Source records:
----
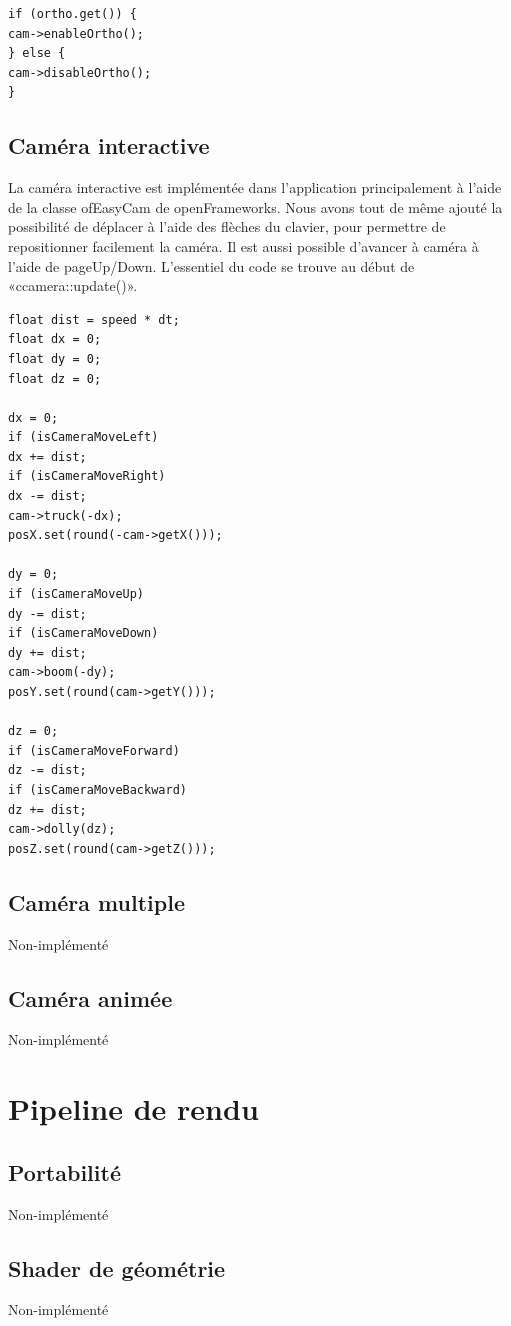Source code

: \begin{lstlisting}
if (ortho.get()) {
cam->enableOrtho();
} else {
cam->disableOrtho();
}
\end{lstlisting}

\subsection{Caméra interactive}
La caméra interactive est implémentée dans l'application principalement à l'aide de la classe ofEasyCam de openFrameworks. Nous avons tout de même ajouté la possibilité de déplacer à l'aide des flèches du clavier, pour permettre de repositionner facilement la caméra. Il est aussi possible d'avancer à caméra à l'aide de pageUp/Down. L'essentiel du code se trouve au début de «ccamera::update()».

\begin{lstlisting}
float dist = speed * dt;
float dx = 0;
float dy = 0;
float dz = 0;

dx = 0;
if (isCameraMoveLeft)
dx += dist;
if (isCameraMoveRight)
dx -= dist;
cam->truck(-dx);
posX.set(round(-cam->getX()));

dy = 0;
if (isCameraMoveUp)
dy -= dist;
if (isCameraMoveDown)
dy += dist;
cam->boom(-dy);
posY.set(round(cam->getY()));

dz = 0;
if (isCameraMoveForward)
dz -= dist;
if (isCameraMoveBackward)
dz += dist;
cam->dolly(dz);
posZ.set(round(cam->getZ()));
\end{lstlisting}

\subsection{Caméra multiple}
Non-implémenté

\subsection{Caméra animée}
Non-implémenté


\pagebreak
\section{Pipeline de rendu}
\subsection{Portabilité}
Non-implémenté

\subsection{Shader de géométrie}
Non-implémenté

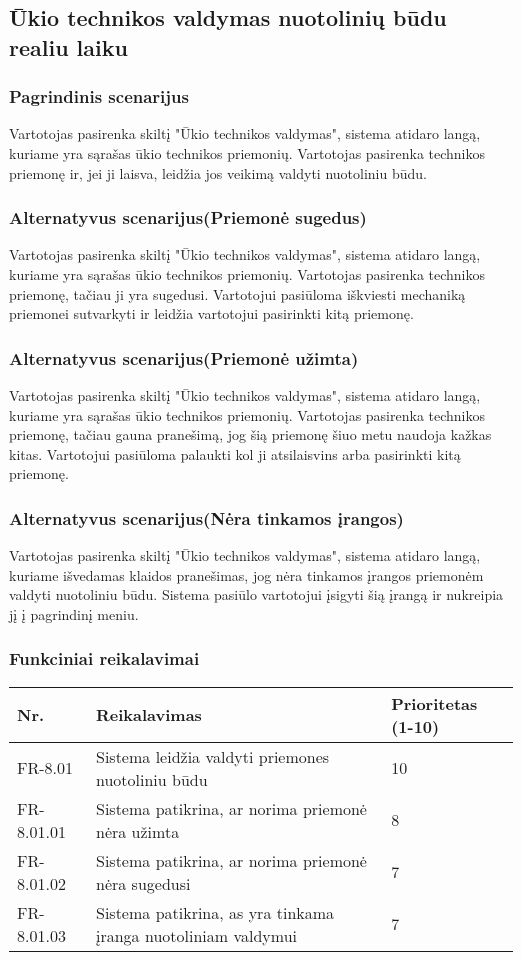 \documentclass[oneside]{VUMIFPSkursinis}
\begin{document}
\subsection{Ūkio technikos valdymas nuotolinių būdu realiu laiku}
\subsubsection{Pagrindinis scenarijus}
	Vartotojas pasirenka skiltį "Ūkio technikos valdymas", sistema atidaro langą, kuriame yra sąrašas ūkio technikos priemonių. Vartotojas pasirenka technikos priemonę ir, jei ji laisva, leidžia jos veikimą valdyti nuotoliniu būdu.
\subsubsection{Alternatyvus scenarijus(Priemonė sugedus)}
	Vartotojas pasirenka skiltį "Ūkio technikos valdymas", sistema atidaro langą, kuriame yra sąrašas ūkio technikos priemonių. Vartotojas pasirenka technikos priemonę, tačiau ji yra sugedusi. Vartotojui pasiūloma iškviesti mechaniką priemonei sutvarkyti ir leidžia vartotojui pasirinkti kitą priemonę.
\subsubsection{Alternatyvus scenarijus(Priemonė užimta)}
	Vartotojas pasirenka skiltį "Ūkio technikos valdymas", sistema atidaro langą, kuriame yra sąrašas ūkio technikos priemonių. Vartotojas pasirenka technikos priemonę, tačiau gauna pranešimą, jog šią priemonę šiuo metu naudoja kažkas kitas. Vartotojui pasiūloma palaukti kol ji atsilaisvins arba pasirinkti kitą priemonę.
\subsubsection{Alternatyvus scenarijus(Nėra tinkamos įrangos)}
	Vartotojas pasirenka skiltį "Ūkio technikos valdymas", sistema atidaro langą, kuriame išvedamas klaidos pranešimas, jog nėra tinkamos įrangos priemonėm valdyti nuotoliniu būdu. Sistema pasiūlo vartotojui įsigyti šią įrangą ir nukreipia jį į pagrindinį meniu.
\subsubsection{Funkciniai reikalavimai}
\begin{table}[htbp]
	\begin{tabularx}{1\textwidth}{ |P{2.5cm}|X|P{3cm }| }  \hline
           	Nr. & Reikalavimas &  Prioritetas (1-10)  \\   \hline 
         		FR-8.01 & Sistema leidžia valdyti priemones nuotoliniu būdu & 10  \\   \hline
		FR-8.01.01 & Sistema patikrina, ar norima priemonė nėra užimta & 8  \\ \hline
		FR-8.01.02 & Sistema patikrina, ar norima priemonė nėra sugedusi & 7 \\ \hline
		FR-8.01.03 & Sistema patikrina, as yra tinkama įranga nuotoliniam valdymui & 7 \\  \hline
	\end{tabularx}
\end{table}
\end{document}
----
From the first line to the last, reproduce the records above exactly and skip the pictures.

Source code

: \begin{lstlisting}
if (ortho.get()) {
cam->enableOrtho();
} else {
cam->disableOrtho();
}
\end{lstlisting}

\subsection{Caméra interactive}
La caméra interactive est implémentée dans l'application principalement à l'aide de la classe ofEasyCam de openFrameworks. Nous avons tout de même ajouté la possibilité de déplacer à l'aide des flèches du clavier, pour permettre de repositionner facilement la caméra. Il est aussi possible d'avancer à caméra à l'aide de pageUp/Down. L'essentiel du code se trouve au début de «ccamera::update()».

\begin{lstlisting}
float dist = speed * dt;
float dx = 0;
float dy = 0;
float dz = 0;

dx = 0;
if (isCameraMoveLeft)
dx += dist;
if (isCameraMoveRight)
dx -= dist;
cam->truck(-dx);
posX.set(round(-cam->getX()));

dy = 0;
if (isCameraMoveUp)
dy -= dist;
if (isCameraMoveDown)
dy += dist;
cam->boom(-dy);
posY.set(round(cam->getY()));

dz = 0;
if (isCameraMoveForward)
dz -= dist;
if (isCameraMoveBackward)
dz += dist;
cam->dolly(dz);
posZ.set(round(cam->getZ()));
\end{lstlisting}

\subsection{Caméra multiple}
Non-implémenté

\subsection{Caméra animée}
Non-implémenté


\pagebreak
\section{Pipeline de rendu}
\subsection{Portabilité}
Non-implémenté

\subsection{Shader de géométrie}
Non-implémenté

 \documentclass[oneside]{VUMIFPSkursinis}
\begin{document}
\subsection{Ūkio technikos valdymas nuotolinių būdu realiu laiku}
\subsubsection{Pagrindinis scenarijus}
	Vartotojas pasirenka skiltį "Ūkio technikos valdymas", sistema atidaro langą, kuriame yra sąrašas ūkio technikos priemonių. Vartotojas pasirenka technikos priemonę ir, jei ji laisva, leidžia jos veikimą valdyti nuotoliniu būdu.
\subsubsection{Alternatyvus scenarijus(Priemonė sugedus)}
	Vartotojas pasirenka skiltį "Ūkio technikos valdymas", sistema atidaro langą, kuriame yra sąrašas ūkio technikos priemonių. Vartotojas pasirenka technikos priemonę, tačiau ji yra sugedusi. Vartotojui pasiūloma iškviesti mechaniką priemonei sutvarkyti ir leidžia vartotojui pasirinkti kitą priemonę.
\subsubsection{Alternatyvus scenarijus(Priemonė užimta)}
	Vartotojas pasirenka skiltį "Ūkio technikos valdymas", sistema atidaro langą, kuriame yra sąrašas ūkio technikos priemonių. Vartotojas pasirenka technikos priemonę, tačiau gauna pranešimą, jog šią priemonę šiuo metu naudoja kažkas kitas. Vartotojui pasiūloma palaukti kol ji atsilaisvins arba pasirinkti kitą priemonę.
\subsubsection{Alternatyvus scenarijus(Nėra tinkamos įrangos)}
	Vartotojas pasirenka skiltį "Ūkio technikos valdymas", sistema atidaro langą, kuriame išvedamas klaidos pranešimas, jog nėra tinkamos įrangos priemonėm valdyti nuotoliniu būdu. Sistema pasiūlo vartotojui įsigyti šią įrangą ir nukreipia jį į pagrindinį meniu.
\subsubsection{Funkciniai reikalavimai}
\begin{table}[htbp]
	\begin{tabularx}{1\textwidth}{ |P{2.5cm}|X|P{3cm }| }  \hline
           	Nr. & Reikalavimas &  Prioritetas (1-10)  \\   \hline 
         		FR-8.01 & Sistema leidžia valdyti priemones nuotoliniu būdu & 10  \\   \hline
		FR-8.01.01 & Sistema patikrina, ar norima priemonė nėra užimta & 8  \\ \hline
		FR-8.01.02 & Sistema patikrina, ar norima priemonė nėra sugedusi & 7 \\ \hline
		FR-8.01.03 & Sistema patikrina, as yra tinkama įranga nuotoliniam valdymui & 7 \\  \hline
	\end{tabularx}
\end{table}
\end{document}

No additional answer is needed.